Postado em 19 de agosto de 2025

Dezessete operações, 25 mandados de busca e apreensão e 9 prisões em flagrante em um período de 4 anos no Rio Grande do Norte. Esse é o balanço em números da Operação Arcanjos, projeto desenvolvido pelo Ministério Público do Rio Grande do Norte (MPRN) no combate a crimes cibernéticos relacionados ao abuso de crianças e adolescentes, alcançando 12 municípios potiguares.

O debate sobre a adultização de crianças e adolescentes ganhou força no Brasil nas últimas semanas, após a repercussão de falas do influenciador Felca sobre o tema e, sobretudo, com a prisão do paraibano Hytalo Santos, em São Paulo. O criador de conteúdo, que produzia vídeos com adolescentes, é investigado por suposta exploração da imagem de menores com fins de monetização. O caso reacendeu alertas sobre os riscos da exposição precoce de crianças nas redes sociais e o papel da internet na difusão de conteúdos que podem configurar crimes de abuso sexual infantil.

Somente entre janeiro e julho de 2025, foram deflagradas quatro operações no estado, que resultaram em uma prisão em flagrante. Os números refletem tanto o crescimento da vigilância quanto a intensificação da circulação desse tipo de material na rede mundial de computadores.

O desafio das investigações
Segundo a promotora Tatianne Brito, do MPRN, a criação do projeto Arcanjos surgiu da necessidade de padronizar técnicas de investigação e aperfeiçoar o trabalho diante da complexidade crescente dos crimes virtuais envolvendo menores.

“Esses casos exigem metodologia, treinamento contínuo e adaptação constante, porque a tecnologia evolui muito rapidamente. Cada operação é única, mas a experiência acumulada serve para fortalecer novas investigações e aprimorar provas. É um trabalho que, além de repressivo, também tem um viés pedagógico, já que as práticas são difundidas entre diferentes órgãos de segurança”, explica a promotora.

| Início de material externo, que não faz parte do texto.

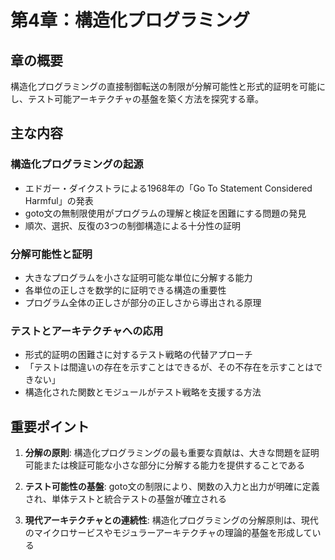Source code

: # 第4章：構造化プログラミング

## 章の概要
構造化プログラミングの直接制御転送の制限が分解可能性と形式的証明を可能にし、テスト可能アーキテクチャの基盤を築く方法を探究する章。

## 主な内容

### 構造化プログラミングの起源
- エドガー・ダイクストラによる1968年の「Go To Statement Considered Harmful」の発表
- goto文の無制限使用がプログラムの理解と検証を困難にする問題の発見
- 順次、選択、反復の3つの制御構造による十分性の証明

### 分解可能性と証明
- 大きなプログラムを小さな証明可能な単位に分解する能力
- 各単位の正しさを数学的に証明できる構造の重要性
- プログラム全体の正しさが部分の正しさから導出される原理

### テストとアーキテクチャへの応用
- 形式的証明の困難さに対するテスト戦略の代替アプローチ
- 「テストは間違いの存在を示すことはできるが、その不存在を示すことはできない」
- 構造化された関数とモジュールがテスト戦略を支援する方法

## 重要ポイント

1. **分解の原則**: 構造化プログラミングの最も重要な貢献は、大きな問題を証明可能または検証可能な小さな部分に分解する能力を提供することである

2. **テスト可能性の基盤**: goto文の制限により、関数の入力と出力が明確に定義され、単体テストと統合テストの基盤が確立される

3. **現代アーキテクチャとの連続性**: 構造化プログラミングの分解原則は、現代のマイクロサービスやモジュラーアーキテクチャの理論的基盤を形成している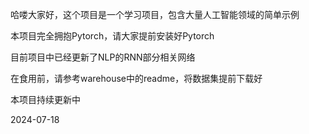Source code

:哈喽大家好，这个项目是一个学习项目，包含大量人工智能领域的简单示例

本项目完全拥抱Pytorch，请大家提前安装好Pytorch

目前项目中已经更新了NLP的RNN部分相关网络

在食用前，请参考warehouse中的readme，将数据集提前下载好

本项目持续更新中

2024-07-18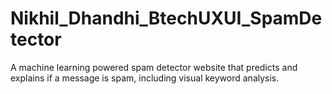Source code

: # Nikhil_Dhandhi_BtechUXUI_SpamDetector
A machine learning powered spam detector website that predicts and explains if a message is spam, including visual keyword analysis.
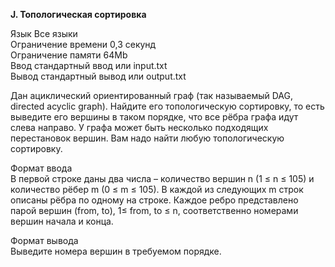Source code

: **J. Топологическая сортировка**

Язык Все языки  
Ограничение времени	0,3 секунд    
Ограничение памяти	64Mb  
Ввод стандартный ввод или input.txt  
Вывод стандартный вывод или output.txt 

Дан ациклический ориентированный граф (так называемый DAG, directed acyclic graph). Найдите его топологическую сортировку, то есть выведите его вершины в таком порядке, что все рёбра графа идут слева направо. У графа может быть несколько подходящих перестановок вершин. Вам надо найти любую топологическую сортировку.  

Формат ввода  
В первой строке даны два числа – количество вершин n (1 ≤ n ≤ 105) и количество рёбер m (0 ≤ m ≤ 105). В каждой из следующих m строк описаны рёбра по одному на строке. Каждое ребро представлено парой вершин (from, to), 1≤ from, to ≤ n, соответственно номерами вершин начала и конца.  

Формат вывода  
Выведите номера вершин в требуемом порядке.  

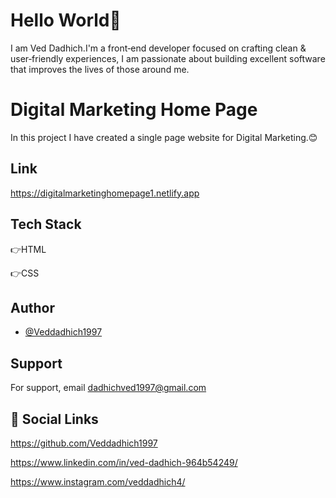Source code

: # Hello World👋

I am Ved Dadhich.I'm a front‑end developer focused on crafting clean & user‑friendly experiences, I am passionate about building excellent software that improves the lives of those around me.

# Digital Marketing Home Page

In this project I have created a single page website for Digital Marketing.😊

## Link

https://digitalmarketinghomepage1.netlify.app

## Tech Stack

👉HTML

👉CSS

## Author

- [@Veddadhich1997](https://www.github.com/Veddadhich1997)

## Support

For support, email dadhichved1997@gmail.com

## 🔗 Social Links

https://github.com/Veddadhich1997

https://www.linkedin.com/in/ved-dadhich-964b54249/

https://www.instagram.com/veddadhich4/
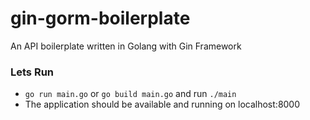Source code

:# gin-gorm-boilerplate
An API boilerplate written in Golang with Gin Framework

### Lets Run
- `go run main.go` or `go build main.go` and run `./main`
- The application should be available and running on localhost:8000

Tatianne lembra que, apenas em 2022, houve um aumento de 82% no volume de materiais de abuso sexual infantil identificados globalmente em comparação a 2021. “E esse número é apenas a ponta do iceberg. A circulação ocorre em ambientes visíveis e também em camadas ocultas da internet, o que dificulta a contabilização real do problema”, alerta.

O MPRN reforça ainda a necessidade de chamar os conteúdos pelo termo correto: material de abuso sexual infantil. “Não é pornografia infantil, porque criança não faz pornografia. Trata-se de crime e de violência sexual”, pontua a promotora.

Além da repressão policial, a prevenção é apontada como essencial para reduzir riscos. O MPRN mantém disponível em seu perfil oficial no Instagram uma cartilha de orientação a pais e responsáveis. O material traz dicas sobre como identificar comportamentos suspeitos e acompanhar a rotina digital dos filhos.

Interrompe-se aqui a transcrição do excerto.